The March 15 issue of The Wall Street Journal carried another one of those "business" articles that health care leaders could easily overlook as too corporate. But Seven Lessons for Leading in Crisis, written by Bill George, former CEO of Medtronic and a member of several mega corporation Boards, is important reading for both physician leaders and executive health care leaders - especially these days which are anything but crisis-free. It's quick and easy to digest so please click and read it.
And to make the point, George dismisses the technical causes of the current economic crisis (poor regulation, bad investment decisions, risky investment vehicles) and lays the blame squarely on people just like us: "The root cause is failed leadership....[It] can only be solved by new leaders with the wisdom and skill to put their organizations on the right long-term course." While he doesn't offer the advice we really want - how to avoid getting into crises - he fortunately provides a methodology to prevent us from getting in deeper once the trouble is upon us.
Consider organizational, Departmental, practice, or community health crises. The high profile crises such as preventable deaths or toxicities, allegations of ethical lapses in research, or epidemics are easy to recognize and raise red flags to most leaders. But the reality for most health care leaders is crises, and potential crises, come every day in relatively smaller scale events or situations such as physician or executive misbehavior, billing and coding irregularities, abusive relationships between staff and subordinates or faculty and trainees, etc.
When not full blown at the time of discovery, these are the crises waiting to happen. All it takes is a little leadership lapse and you have a mess on your hands. And even if it's not a highly visible mess, the insidious result of poorly managed "situations" can actually be worse - leading to defections, underperformance, and cynicism that can be as paralytic to a health care organization as any front page story.
Let's examine how each of Bill George's lessons applies to these less dramatic events that constitute potential health care crises.
- Leaders must face reality: When it was first evident to you or your peers that the behavior of a physician or administrator was near the line or over the line, did the responsible leader(s) step up, articulate, and "own the problem" promptly? Or was there a period (perhaps a continuing period) of winking, ignoring, avoiding, or misgauging the problem? How long did it take to "get real?" Did the leader(s) believe nobody else knew about this? What opportunities or people were lost as a result? How did leadership action or inaction impact their credibility and stature as a leaders?
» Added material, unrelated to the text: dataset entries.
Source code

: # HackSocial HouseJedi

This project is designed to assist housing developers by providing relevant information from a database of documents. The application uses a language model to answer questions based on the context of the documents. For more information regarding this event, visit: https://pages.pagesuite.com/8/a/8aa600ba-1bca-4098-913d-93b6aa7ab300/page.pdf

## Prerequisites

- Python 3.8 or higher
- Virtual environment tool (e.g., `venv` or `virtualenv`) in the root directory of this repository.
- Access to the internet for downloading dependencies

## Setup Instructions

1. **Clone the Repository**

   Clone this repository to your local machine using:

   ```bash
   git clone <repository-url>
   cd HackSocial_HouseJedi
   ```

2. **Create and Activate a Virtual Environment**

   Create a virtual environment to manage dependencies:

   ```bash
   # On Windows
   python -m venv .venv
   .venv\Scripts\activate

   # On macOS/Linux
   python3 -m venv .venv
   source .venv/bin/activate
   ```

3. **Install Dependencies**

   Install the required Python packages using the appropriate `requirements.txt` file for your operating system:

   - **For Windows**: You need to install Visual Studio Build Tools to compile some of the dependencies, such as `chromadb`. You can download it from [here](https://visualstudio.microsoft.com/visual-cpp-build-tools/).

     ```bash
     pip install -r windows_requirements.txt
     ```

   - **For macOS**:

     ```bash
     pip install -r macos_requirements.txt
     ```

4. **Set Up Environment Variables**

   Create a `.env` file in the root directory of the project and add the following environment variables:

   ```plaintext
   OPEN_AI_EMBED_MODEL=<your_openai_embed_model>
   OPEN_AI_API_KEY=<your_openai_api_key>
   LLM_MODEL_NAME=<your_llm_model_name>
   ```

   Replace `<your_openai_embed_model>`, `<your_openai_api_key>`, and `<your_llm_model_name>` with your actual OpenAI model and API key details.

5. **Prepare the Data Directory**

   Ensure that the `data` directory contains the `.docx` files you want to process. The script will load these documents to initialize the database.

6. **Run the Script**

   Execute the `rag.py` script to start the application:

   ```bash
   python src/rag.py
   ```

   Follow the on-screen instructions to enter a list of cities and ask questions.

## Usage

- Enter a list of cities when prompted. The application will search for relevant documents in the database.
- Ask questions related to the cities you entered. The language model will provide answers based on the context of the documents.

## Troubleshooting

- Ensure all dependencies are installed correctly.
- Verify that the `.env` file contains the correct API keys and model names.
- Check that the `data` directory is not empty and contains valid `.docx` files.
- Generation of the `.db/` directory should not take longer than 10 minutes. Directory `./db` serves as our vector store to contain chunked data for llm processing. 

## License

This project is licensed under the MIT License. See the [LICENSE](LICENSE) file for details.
- No matter how bad things are, they will get worse : It's hard to step up as a leader when you see the first signs of trouble - especially if it involves individuals of stature or high economic value to the organization. But the alternative can be a real disaster. Does leadership at your organization recognize exactly how things that start small with these individuals can get worse? Has your organization gone beyond policy development and done scenario planning or role playing for the interventions that may be required for the common "crises in waiting?" Beyond policy, have you developed the leadership collegiality and culture that ensures early and strategic action?
- Build a mountain of cash, and get to the highest hill: George says "cash, " I say "cachet" for this one. Leaders in health care often can't have a lot of cash stuffed away for crises - although for managing a crisis that results in lost revenues you will need it. So a contingency fund is always nice. But what is really in shortest supply, in most crises, is leadership reputation and credibility - the loss of which lead health care organizations or their subunits to go into free fall. So the importance of having accumulated relationships and having nurtured a reputation for trustworthiness, fairness, approachability, candor, and accessibility as a leader within the organization represent the "mountain of cachet" for health care leaders.
- Get the world off your shoulders: Leaders can't fully assess, much less solve, serious and potentially serious problems on their own. Physician leaders, having developed as clinicians with a high degree of personal accountability for patient outcomes, are particularly susceptible to the sense that they need to solve problems in splendid isolation. As George puts it: "...leaders must have the help of all their people to devise solutions and to implement them. This means bringing people into their confidence, asking them for help and ideas, and gaining their commitment to painful corrective actions." Not to mention the value of obtaining the personal support and encouragement necessary to manage effectively in a time of stress.
- Before asking others to sacrifice, first volunteer yourself: What you are visibly willing to do yourself sends the critical leadership message about what is expected in the organization. This does not preclude enlisting others (as above) but it does mean personally stepping up to any unpleasant parts of the leadership job that you expect others to join in.
- Never waste a good crisis: This has been said many times by many people. In times of perceived crisis people take notice and are able to call upon hidden capabilities, strengths, and enthusiasm. If the problem can be elevated to a positive and culture-shaking organizational (or Departmental or local) change it can actually bring positive value.
- Be aggressive in the marketplace: Bill George counsels: "This may sound counter-intuitive, but a crisis offers the best opportunity to change the game in your favor..." and it's been proven many times. Fixing problems in innovative and public ways can open market and reputational opportunities. Leadership's response to the 1995 chemotherapy overdose accident at Dana Farber Cancer Institute referenced above is an example. DFCI subsequently developed a national reputation for chemotherapy safety and the use of computerized chemotherapy ordering systems early in the "patient safety revolution."